A Tree, A Blade of Grass by Shinzo Maeda

Shinzo Maeda (1922 – 1998) was a Japanese photographer known for his landscapes images. The poet Kenkichi Kusumoto introduces the book and the photographer by stating:

I am a poet not a photographer, but I feel that photography and haiku have the same origins, and I am deeply touched by each of the photos of the four seasons in this book; it is as if every photo is a single haiku, a complete and substantial work of art.

Kenkichi Kusumoto

My tendency is to look at a work as a whole, with each image as a word or sentence of the narrative. This of course shifts the pressure away from finding that perfect image — the decisive moment — towards the complete work itself. But this approach can lead to sloppiness and Maeda’s work reminds me of the importance of the individual image.

Kusumoto explains what he means by the haiku:

[the purpose] is to observe the subject, to scrutinize and feel it until we are able to penetrate to its true nature. When we do so we find truth is different than reality.
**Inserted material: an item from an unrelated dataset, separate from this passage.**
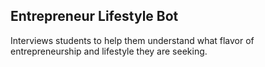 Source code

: ## Entrepreneur Lifestyle Bot
Interviews students to help them understand what flavor of entrepreneurship and lifestyle they are seeking.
The truth is not reality; it is instead, what we find when we break through the husk of external form and pierce the essence of a thing.   To put it in another way, finding the truth means shaking up the reality that lies behind the actuality of the subject.

There is a lot to unpack in that quote, but in essence Kusumoto is saying you can’t judge a book by its cover. This is the essence of documentary photography and the challenge observed by Barthes and Berger.

Wikipedia offers another perspective on haiku that helped me understand its manifestation in the photograph, as the “juxtaposition of two images or ideas…” This insight resonates when going through Maeda’s photography; each image contains one or more juxtapositions of two things, such as: light and dark; focus and blur; colour and not; cold and warm; solid and liquid; smooth and rough, among many more opposites. This conceptual form of composition annotates the usual physical relationships found in western composition theory. As such, it creates another dimension of contrast between physical and concept; may be a means to connect a physical thing with meaning or the relationship between husk and essence.

Each photograph in the collection is beautiful, and while beauty in the documentary style is often rejected as it is thought to detract from the substance of the work, Robert Adams submits in Art Can Help, “Beauty implies hope.” I like hope.